## DATA EXCERPTS
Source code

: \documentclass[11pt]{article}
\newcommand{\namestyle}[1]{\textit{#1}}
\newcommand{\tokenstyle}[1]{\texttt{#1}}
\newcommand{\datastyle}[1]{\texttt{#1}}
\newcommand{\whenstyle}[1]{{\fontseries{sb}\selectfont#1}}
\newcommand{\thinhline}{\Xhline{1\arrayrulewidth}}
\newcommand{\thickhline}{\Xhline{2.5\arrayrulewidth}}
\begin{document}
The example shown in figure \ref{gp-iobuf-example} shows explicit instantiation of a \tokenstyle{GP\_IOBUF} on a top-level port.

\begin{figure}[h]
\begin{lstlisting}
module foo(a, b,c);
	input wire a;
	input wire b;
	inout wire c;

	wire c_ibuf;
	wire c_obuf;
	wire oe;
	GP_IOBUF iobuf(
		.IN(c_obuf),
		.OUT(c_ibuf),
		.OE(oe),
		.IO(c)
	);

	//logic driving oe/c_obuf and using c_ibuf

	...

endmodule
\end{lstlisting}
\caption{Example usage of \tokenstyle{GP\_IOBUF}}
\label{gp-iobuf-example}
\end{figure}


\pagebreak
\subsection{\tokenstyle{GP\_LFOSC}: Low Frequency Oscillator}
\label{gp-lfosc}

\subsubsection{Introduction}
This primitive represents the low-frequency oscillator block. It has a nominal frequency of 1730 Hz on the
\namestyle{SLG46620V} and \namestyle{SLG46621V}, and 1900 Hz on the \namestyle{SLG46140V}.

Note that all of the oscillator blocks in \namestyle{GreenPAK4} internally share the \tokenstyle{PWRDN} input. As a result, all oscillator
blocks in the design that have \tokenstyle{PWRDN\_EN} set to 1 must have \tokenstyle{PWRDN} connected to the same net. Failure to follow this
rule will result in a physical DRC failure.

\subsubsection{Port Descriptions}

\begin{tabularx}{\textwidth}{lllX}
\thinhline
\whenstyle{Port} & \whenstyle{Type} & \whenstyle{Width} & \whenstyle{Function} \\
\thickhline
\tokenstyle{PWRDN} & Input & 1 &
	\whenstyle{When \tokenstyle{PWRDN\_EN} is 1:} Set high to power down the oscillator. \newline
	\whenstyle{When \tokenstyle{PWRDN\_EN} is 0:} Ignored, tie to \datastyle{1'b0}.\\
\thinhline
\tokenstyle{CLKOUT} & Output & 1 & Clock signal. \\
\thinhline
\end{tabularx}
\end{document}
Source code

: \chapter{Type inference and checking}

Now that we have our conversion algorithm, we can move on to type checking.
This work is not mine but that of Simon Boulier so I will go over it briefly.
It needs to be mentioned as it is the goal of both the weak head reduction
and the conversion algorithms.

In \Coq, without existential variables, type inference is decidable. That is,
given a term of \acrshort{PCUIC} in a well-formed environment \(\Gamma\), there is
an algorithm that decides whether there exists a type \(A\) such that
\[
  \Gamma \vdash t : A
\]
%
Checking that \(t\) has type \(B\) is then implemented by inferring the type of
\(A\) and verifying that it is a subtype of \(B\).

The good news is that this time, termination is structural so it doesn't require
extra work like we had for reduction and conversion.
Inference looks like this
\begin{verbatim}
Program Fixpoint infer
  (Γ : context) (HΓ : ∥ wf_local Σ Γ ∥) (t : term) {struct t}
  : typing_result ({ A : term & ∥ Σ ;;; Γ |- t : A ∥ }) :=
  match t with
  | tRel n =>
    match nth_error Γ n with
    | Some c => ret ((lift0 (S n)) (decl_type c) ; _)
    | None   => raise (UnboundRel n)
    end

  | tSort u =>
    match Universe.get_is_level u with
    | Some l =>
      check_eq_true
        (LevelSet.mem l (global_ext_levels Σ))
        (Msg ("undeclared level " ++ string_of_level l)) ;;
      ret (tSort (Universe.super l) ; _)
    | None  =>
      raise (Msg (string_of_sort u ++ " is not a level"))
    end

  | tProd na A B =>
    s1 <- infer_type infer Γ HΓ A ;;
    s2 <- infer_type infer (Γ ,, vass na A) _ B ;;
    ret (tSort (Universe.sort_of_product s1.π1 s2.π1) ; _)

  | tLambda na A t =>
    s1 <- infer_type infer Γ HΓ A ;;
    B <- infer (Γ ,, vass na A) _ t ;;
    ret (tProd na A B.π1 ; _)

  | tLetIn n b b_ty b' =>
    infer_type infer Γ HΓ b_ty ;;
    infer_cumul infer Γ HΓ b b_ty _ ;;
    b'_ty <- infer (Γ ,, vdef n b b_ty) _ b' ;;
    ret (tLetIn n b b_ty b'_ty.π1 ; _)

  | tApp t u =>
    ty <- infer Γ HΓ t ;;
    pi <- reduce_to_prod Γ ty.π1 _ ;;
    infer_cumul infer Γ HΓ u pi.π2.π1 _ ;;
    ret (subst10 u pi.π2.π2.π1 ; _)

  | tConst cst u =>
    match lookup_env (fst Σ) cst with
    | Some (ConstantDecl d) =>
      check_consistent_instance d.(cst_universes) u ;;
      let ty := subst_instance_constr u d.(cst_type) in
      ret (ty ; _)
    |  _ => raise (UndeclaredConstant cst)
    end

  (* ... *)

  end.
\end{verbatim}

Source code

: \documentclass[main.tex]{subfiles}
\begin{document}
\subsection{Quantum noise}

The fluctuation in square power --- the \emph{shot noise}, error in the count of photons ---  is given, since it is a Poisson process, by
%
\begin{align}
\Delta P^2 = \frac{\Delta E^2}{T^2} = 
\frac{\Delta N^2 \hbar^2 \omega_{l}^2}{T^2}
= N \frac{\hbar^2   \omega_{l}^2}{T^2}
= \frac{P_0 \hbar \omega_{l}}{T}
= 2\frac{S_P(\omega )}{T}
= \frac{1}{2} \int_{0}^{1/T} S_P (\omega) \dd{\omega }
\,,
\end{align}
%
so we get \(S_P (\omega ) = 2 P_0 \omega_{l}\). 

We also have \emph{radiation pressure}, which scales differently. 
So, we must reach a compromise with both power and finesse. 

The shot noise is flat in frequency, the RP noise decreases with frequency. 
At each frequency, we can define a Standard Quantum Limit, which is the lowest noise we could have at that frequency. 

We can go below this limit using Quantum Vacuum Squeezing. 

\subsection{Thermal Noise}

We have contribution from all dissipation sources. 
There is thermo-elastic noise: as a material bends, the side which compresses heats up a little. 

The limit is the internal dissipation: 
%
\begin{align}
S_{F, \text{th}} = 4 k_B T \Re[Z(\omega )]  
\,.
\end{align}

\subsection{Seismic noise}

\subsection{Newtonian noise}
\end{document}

## ACTIVITY
Set all the data down again, exactly as it reads above.

## SOLUTION TO THE EXERCISE
Source code

: \documentclass[11pt]{article}
\newcommand{\namestyle}[1]{\textit{#1}}
\newcommand{\tokenstyle}[1]{\texttt{#1}}
\newcommand{\datastyle}[1]{\texttt{#1}}
\newcommand{\whenstyle}[1]{{\fontseries{sb}\selectfont#1}}
\newcommand{\thinhline}{\Xhline{1\arrayrulewidth}}
\newcommand{\thickhline}{\Xhline{2.5\arrayrulewidth}}
\begin{document}
The example shown in figure \ref{gp-iobuf-example} shows explicit instantiation of a \tokenstyle{GP\_IOBUF} on a top-level port.

\begin{figure}[h]
\begin{lstlisting}
module foo(a, b,c);
	input wire a;
	input wire b;
	inout wire c;

	wire c_ibuf;
	wire c_obuf;
	wire oe;
	GP_IOBUF iobuf(
		.IN(c_obuf),
		.OUT(c_ibuf),
		.OE(oe),
		.IO(c)
	);

	//logic driving oe/c_obuf and using c_ibuf

	...

endmodule
\end{lstlisting}
\caption{Example usage of \tokenstyle{GP\_IOBUF}}
\label{gp-iobuf-example}
\end{figure}


\pagebreak
\subsection{\tokenstyle{GP\_LFOSC}: Low Frequency Oscillator}
\label{gp-lfosc}

\subsubsection{Introduction}
This primitive represents the low-frequency oscillator block. It has a nominal frequency of 1730 Hz on the
\namestyle{SLG46620V} and \namestyle{SLG46621V}, and 1900 Hz on the \namestyle{SLG46140V}.

Note that all of the oscillator blocks in \namestyle{GreenPAK4} internally share the \tokenstyle{PWRDN} input. As a result, all oscillator
blocks in the design that have \tokenstyle{PWRDN\_EN} set to 1 must have \tokenstyle{PWRDN} connected to the same net. Failure to follow this
rule will result in a physical DRC failure.

\subsubsection{Port Descriptions}

\begin{tabularx}{\textwidth}{lllX}
\thinhline
\whenstyle{Port} & \whenstyle{Type} & \whenstyle{Width} & \whenstyle{Function} \\
\thickhline
\tokenstyle{PWRDN} & Input & 1 &
	\whenstyle{When \tokenstyle{PWRDN\_EN} is 1:} Set high to power down the oscillator. \newline
	\whenstyle{When \tokenstyle{PWRDN\_EN} is 0:} Ignored, tie to \datastyle{1'b0}.\\
\thinhline
\tokenstyle{CLKOUT} & Output & 1 & Clock signal. \\
\thinhline
\end{tabularx}
\end{document}
Source code

: \chapter{Type inference and checking}

Now that we have our conversion algorithm, we can move on to type checking.
This work is not mine but that of Simon Boulier so I will go over it briefly.
It needs to be mentioned as it is the goal of both the weak head reduction
and the conversion algorithms.

In \Coq, without existential variables, type inference is decidable. That is,
given a term of \acrshort{PCUIC} in a well-formed environment \(\Gamma\), there is
an algorithm that decides whether there exists a type \(A\) such that
\[
  \Gamma \vdash t : A
\]
%
Checking that \(t\) has type \(B\) is then implemented by inferring the type of
\(A\) and verifying that it is a subtype of \(B\).

The good news is that this time, termination is structural so it doesn't require
extra work like we had for reduction and conversion.
Inference looks like this
\begin{verbatim}
Program Fixpoint infer
  (Γ : context) (HΓ : ∥ wf_local Σ Γ ∥) (t : term) {struct t}
  : typing_result ({ A : term & ∥ Σ ;;; Γ |- t : A ∥ }) :=
  match t with
  | tRel n =>
    match nth_error Γ n with
    | Some c => ret ((lift0 (S n)) (decl_type c) ; _)
    | None   => raise (UnboundRel n)
    end

  | tSort u =>
    match Universe.get_is_level u with
    | Some l =>
      check_eq_true
        (LevelSet.mem l (global_ext_levels Σ))
        (Msg ("undeclared level " ++ string_of_level l)) ;;
      ret (tSort (Universe.super l) ; _)
    | None  =>
      raise (Msg (string_of_sort u ++ " is not a level"))
    end

  | tProd na A B =>
    s1 <- infer_type infer Γ HΓ A ;;
    s2 <- infer_type infer (Γ ,, vass na A) _ B ;;
    ret (tSort (Universe.sort_of_product s1.π1 s2.π1) ; _)

  | tLambda na A t =>
    s1 <- infer_type infer Γ HΓ A ;;
    B <- infer (Γ ,, vass na A) _ t ;;
    ret (tProd na A B.π1 ; _)

  | tLetIn n b b_ty b' =>
    infer_type infer Γ HΓ b_ty ;;
    infer_cumul infer Γ HΓ b b_ty _ ;;
    b'_ty <- infer (Γ ,, vdef n b b_ty) _ b' ;;
    ret (tLetIn n b b_ty b'_ty.π1 ; _)

  | tApp t u =>
    ty <- infer Γ HΓ t ;;
    pi <- reduce_to_prod Γ ty.π1 _ ;;
    infer_cumul infer Γ HΓ u pi.π2.π1 _ ;;
    ret (subst10 u pi.π2.π2.π1 ; _)

  | tConst cst u =>
    match lookup_env (fst Σ) cst with
    | Some (ConstantDecl d) =>
      check_consistent_instance d.(cst_universes) u ;;
      let ty := subst_instance_constr u d.(cst_type) in
      ret (ty ; _)
    |  _ => raise (UndeclaredConstant cst)
    end

  (* ... *)

  end.
\end{verbatim}

Source code

: \documentclass[main.tex]{subfiles}
\begin{document}
\subsection{Quantum noise}

The fluctuation in square power --- the \emph{shot noise}, error in the count of photons ---  is given, since it is a Poisson process, by
%
\begin{align}
\Delta P^2 = \frac{\Delta E^2}{T^2} = 
\frac{\Delta N^2 \hbar^2 \omega_{l}^2}{T^2}
= N \frac{\hbar^2   \omega_{l}^2}{T^2}
= \frac{P_0 \hbar \omega_{l}}{T}
= 2\frac{S_P(\omega )}{T}
= \frac{1}{2} \int_{0}^{1/T} S_P (\omega) \dd{\omega }
\,,
\end{align}
%
so we get \(S_P (\omega ) = 2 P_0 \omega_{l}\). 

We also have \emph{radiation pressure}, which scales differently. 
So, we must reach a compromise with both power and finesse. 

The shot noise is flat in frequency, the RP noise decreases with frequency. 
At each frequency, we can define a Standard Quantum Limit, which is the lowest noise we could have at that frequency. 

We can go below this limit using Quantum Vacuum Squeezing. 

\subsection{Thermal Noise}

We have contribution from all dissipation sources. 
There is thermo-elastic noise: as a material bends, the side which compresses heats up a little. 

The limit is the internal dissipation: 
%
\begin{align}
S_{F, \text{th}} = 4 k_B T \Re[Z(\omega )]  
\,.
\end{align}

\subsection{Seismic noise}

\subsection{Newtonian noise}
\end{document}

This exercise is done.